Where are images and uploaded files 
Images and other uploaded media are available from mirrors in addition to being served directly from Wikimedia servers. Bulk download is currently (as of September 2012) available from mirrors but not offered directly from Wikimedia servers. See the list of current mirrors.
Unlike most article text, images are not necessarily licensed under the GFDL & CC-BY-SA-3.0. They may be under one of many free licenses, in the public domain, believed to be fair use, or even copyright infringements (which should be deleted). In particular, use of fair use images outside the context of Wikipedia or similar works may be illegal. Images under most licenses require a credit, and possibly other attached copyright information. This information is included in image description pages, which are part of the text dumps available from dumps.wikimedia.org. In conclusion, download these images at your own risk (Legal)
Dealing with compressed files 
Compressed dump files are significantly compressed, thus after uncompressed will take up large amounts of drive space. The following are programs that can be used to uncompress bzip2 (.bz2) and .7z files.
Windows does not ship with a bzip2 decompressor program.

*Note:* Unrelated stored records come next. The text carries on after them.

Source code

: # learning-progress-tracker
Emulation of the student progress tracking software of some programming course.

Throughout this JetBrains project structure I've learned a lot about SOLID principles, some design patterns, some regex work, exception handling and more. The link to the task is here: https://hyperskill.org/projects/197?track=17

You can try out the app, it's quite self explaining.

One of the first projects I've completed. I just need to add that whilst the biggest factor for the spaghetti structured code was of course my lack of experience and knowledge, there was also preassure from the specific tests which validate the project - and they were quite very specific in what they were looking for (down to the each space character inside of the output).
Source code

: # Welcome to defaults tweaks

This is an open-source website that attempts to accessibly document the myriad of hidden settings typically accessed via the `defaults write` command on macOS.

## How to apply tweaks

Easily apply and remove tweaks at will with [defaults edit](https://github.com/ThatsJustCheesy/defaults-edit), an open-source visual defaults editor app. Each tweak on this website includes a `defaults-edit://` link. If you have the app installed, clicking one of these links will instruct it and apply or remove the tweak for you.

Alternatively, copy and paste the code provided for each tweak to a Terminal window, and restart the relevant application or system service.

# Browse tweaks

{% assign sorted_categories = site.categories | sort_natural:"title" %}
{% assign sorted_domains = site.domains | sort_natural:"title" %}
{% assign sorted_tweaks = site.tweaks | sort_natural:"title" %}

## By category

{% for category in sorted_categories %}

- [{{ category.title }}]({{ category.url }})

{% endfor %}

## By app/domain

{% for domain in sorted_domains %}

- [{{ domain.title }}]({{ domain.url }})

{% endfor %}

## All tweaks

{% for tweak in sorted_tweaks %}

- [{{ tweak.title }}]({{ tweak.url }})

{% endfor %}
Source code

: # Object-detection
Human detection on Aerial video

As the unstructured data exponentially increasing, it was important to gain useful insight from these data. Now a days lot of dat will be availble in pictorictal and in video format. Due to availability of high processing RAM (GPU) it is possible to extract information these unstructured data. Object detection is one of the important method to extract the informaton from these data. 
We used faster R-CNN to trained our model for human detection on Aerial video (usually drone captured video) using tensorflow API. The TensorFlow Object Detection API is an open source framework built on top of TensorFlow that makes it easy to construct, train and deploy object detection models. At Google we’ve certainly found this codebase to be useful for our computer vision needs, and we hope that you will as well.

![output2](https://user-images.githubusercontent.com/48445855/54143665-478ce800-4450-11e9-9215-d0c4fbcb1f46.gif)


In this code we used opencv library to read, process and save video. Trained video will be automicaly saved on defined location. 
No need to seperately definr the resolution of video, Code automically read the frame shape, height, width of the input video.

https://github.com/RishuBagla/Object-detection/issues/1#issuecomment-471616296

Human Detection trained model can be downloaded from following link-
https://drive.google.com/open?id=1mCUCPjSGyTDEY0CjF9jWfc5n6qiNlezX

The following can be used to decompress bzip2 files.
- bzip2 (command-line) (from here) is available for free under a BSD license.
- 7-Zip is available for free under a LGPL license.
OS X ships with the command-line bzip2 tool.
GNU/Linux ships with the command-line bzip2 tool.
Some BSD systems ship with the command-line bzip2 tool as part of the operating system. Others, such as OpenBSD, provide it as a package which must first be installed.
- Some older versions of bzip2 may not be able to handle files larger than 2GB, so make sure you have the latest version if you experience any problems.
- Some older archives are compressed with gzip, which is compatible with PKZIP (the most common Windows format).
Dealing with large files 
As files grow in size, so does the likelihood they will exceed some limitation of a computing device. Each operating system, file system, hard storage device, and software (application) has a maximum file size limit. Each one of these will likely have a different maximum file size limit, but the lowest limit of all of them will become the file size limit for a storage device.
The older the software in a computing device, the more likely it will have a 2GB file limit somewhere in the system. This is due to older software using 32-bit integers for file indexing, which limits file sizes to 2^31 bytes (2GB) (for signed integers), or 2^32 (4GB) (for unsigned integers). Older C programming libraries have this 2 or 4GB limitation, but the newer file libraries have been converted to 64-bit integers thus supporting file sizes up to 2^63 or 2^64 bytes (8 or 16 EB).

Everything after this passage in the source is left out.